Text by Sara Minolfi
As a friend told me, “it’s the same grass. Isn’t it silly that in that part Bosnia and Croatia share the same grass?”
This friend was a person on the move that I met last year in Bihac who told me that during one of his attempts to do the “game” -the name people on the move use to refer the attempt to reach some countries in Europe by foot, walking for several days through forests or crossing deadly rivers due to the lack of legal and safe pathways-, while he was walking on the mountains that divide Bosnia from Croatia, he realized that just a few meters of grass was separating him from Fortress Europe. But again, that time he was pushed back illegally.
I come back to Bihac after almost one year and many things have changed.
People have changed: most of the people on the move with whom I shared chats, food, games, laughs, stories, music, songs, dances, sometimes tears… most of them luckily have gone ahead.
Places have changed: Bihac looks more empty and less busy, a lot of squats -abandoned buildings that people inahbit as temporary homes- are empty and now the NNK Bihac team is in charge of the distributions also in Velika Kladusa.

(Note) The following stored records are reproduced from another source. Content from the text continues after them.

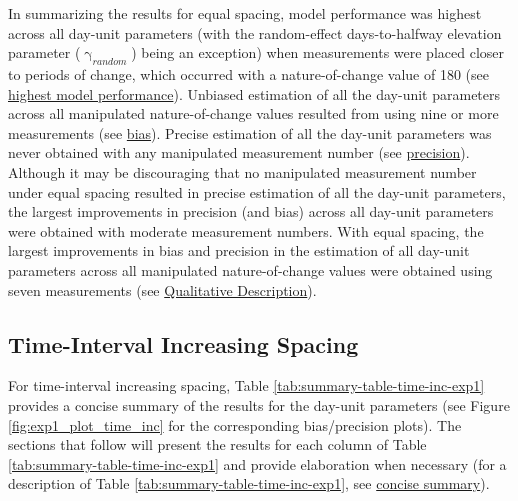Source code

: \documentclass[
12pt, %
twoside,
english]{guelphthesis}
\begin{document}
In summarizing the results for equal spacing, model performance was highest across all day-unit parameters (with the random-effect days-to-halfway elevation parameter (\(\upgamma_{random}\)) being an exception) when measurements were placed closer to periods of change, which occurred with a nature-of-change value of 180 (see \protect\hyperlink{nature-change-equal-exp1}{highest model performance}). Unbiased estimation of all the day-unit parameters across all manipulated nature-of-change values resulted from using nine or more measurements (see \protect\hyperlink{bias-equal-exp1}{bias}). Precise estimation of all the day-unit parameters was never obtained with any manipulated measurement number (see \protect\hyperlink{precision-equal-exp1}{precision}). Although it may be discouraging that no manipulated measurement number under equal spacing resulted in precise estimation of all the day-unit parameters, the largest improvements in precision (and bias) across all day-unit parameters were obtained with moderate measurement numbers. With equal spacing, the largest improvements in bias and precision in the estimation of all day-unit parameters across all manipulated nature-of-change values were obtained using seven measurements (see \protect\hyperlink{qualitative-equal-exp1}{Qualitative Description}).

\hypertarget{time-interval-increasing-spacing}{%
\subsection{Time-Interval Increasing Spacing}\label{time-interval-increasing-spacing}}

For time-interval increasing spacing, Table \ref{tab:summary-table-time-inc-exp1} provides a concise summary of the results for the day-unit parameters (see Figure \ref{fig:exp1_plot_time_inc} for the corresponding bias/precision plots). The sections that follow will present the results for each column of Table \ref{tab:summary-table-time-inc-exp1} and provide elaboration when necessary (for a description of Table \ref{tab:summary-table-time-inc-exp1}, see \protect\hyperlink{concise-tab}{concise summary}).
\end{document}
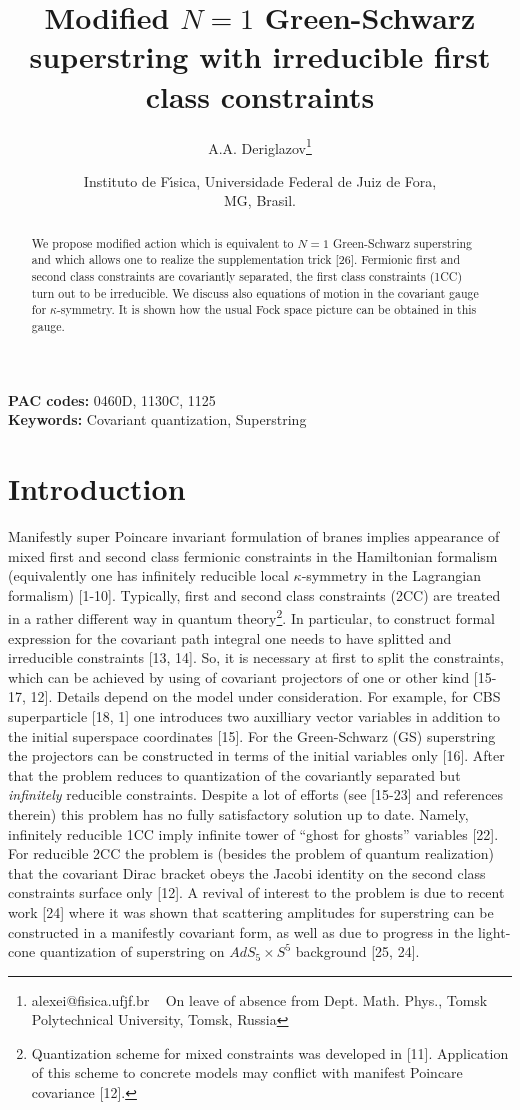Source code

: \documentclass[a4paper]{article}
\title{Modified $N=1$ Green-Schwarz superstring with irreducible 
first class constraints}
\author{A.A. Deriglazov\thanks{alexei@fisica.ufjf.br ~ On leave of
absence from Dept. Math. Phys., Tomsk Polytechnical University,
Tomsk, Russia}}
\date{Instituto de F\'\i sica, Universidade Federal de Juiz de Fora,\\
MG, Brasil.}
\begin{document}
\maketitle
\large
\begin{abstract}
We propose modified action which is equivalent to $N=1$ Green-Schwarz 
superstring and which allows one to realize the supplementation trick 
[26]. Fermionic first and second class constraints are covariantly 
separated, the first class constraints (1CC) turn out to be irreducible. 
We discuss also equations of motion in the covariant gauge for 
$\kappa$-symmetry. It is shown how the usual Fock space picture can be 
obtained in this gauge.
\end{abstract}

{\bf PAC codes:} 0460D, 1130C, 1125 \\
{\bf Keywords:} Covariant quantization, Superstring \\

\noindent
\section{Introduction}
Manifestly super Poincare invariant formulation of branes implies 
appearance of mixed first and second class fermionic constraints 
in the Hamiltonian formalism (equivalently one has infinitely reducible 
local $\kappa$-symmetry in the Lagrangian formalism) [1-10]. Typically, 
first and second class constraints (2CC) are treated in a rather 
different way in quantum theory\footnote{Quantization scheme for mixed 
constraints was developed in [11]. Application of this scheme to concrete 
models may conflict with manifest Poincare covariance [12].}. In 
particular, to construct formal expression for the covariant path 
integral one needs to have splitted and irreducible constraints [13, 14]. 
So, it is necessary at first to split the constraints, 
which can be achieved 
by using of covariant projectors of one or other kind [15-17, 12]. 
Details depend on the model under consideration. For example, for 
CBS superparticle [18, 1] one introduces two auxilliary vector 
variables in addition to the initial superspace coordinates [15]. 
For the Green-Schwarz (GS) superstring the projectors can be constructed 
in terms of the initial variables only [16]. After that the problem 
reduces to quantization of the covariantly separated but 
{\em infinitely} reducible constraints. Despite a lot of efforts 
(see [15-23] and references therein) this problem has no fully 
satisfactory solution up to date. Namely, infinitely reducible 1CC 
imply infinite tower of ``ghost for ghosts'' variables [22]. For 
reducible 2CC the problem is (besides the problem of quantum 
realization) that the covariant Dirac bracket obeys the Jacobi identity 
on the second class constraints surface only [12]. A revival of interest 
to the problem is due to recent work [24] where it was shown that 
scattering amplitudes for superstring can be constructed in a manifestly 
covariant form, as well as due to progress in the light-cone 
quantization of superstring on $AdS_5\times S^5$ background [25, 24].
\end{document}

Time has changed: it seems that people on the move stay less time, sometimes we don’t meet the same people more than once.
But that “grass” has not changed: that grass is keeping selecting, dividing, deporting, abusing.
In the past weeks we met people who experienced pushbacks from Croatia, often including taking phones and money as a systematic practice by the police, sometimes including violence – in a case of a testimony that we collected a few days ago, Croatian police used wooden batons to beat a group of people that included minors and forced them to cross the river back to Bosnia. We met families with littles kids who are terrified of crossing because of the stories that they heard about what some would call the most difficult border, the one with the European Union.
It has not changed the rage and the pain for the abuses of the border regime, nor the necessity and the urge to continue to be where we need to be at the border fighting for justice, as long as the same grass discriminate even just one person.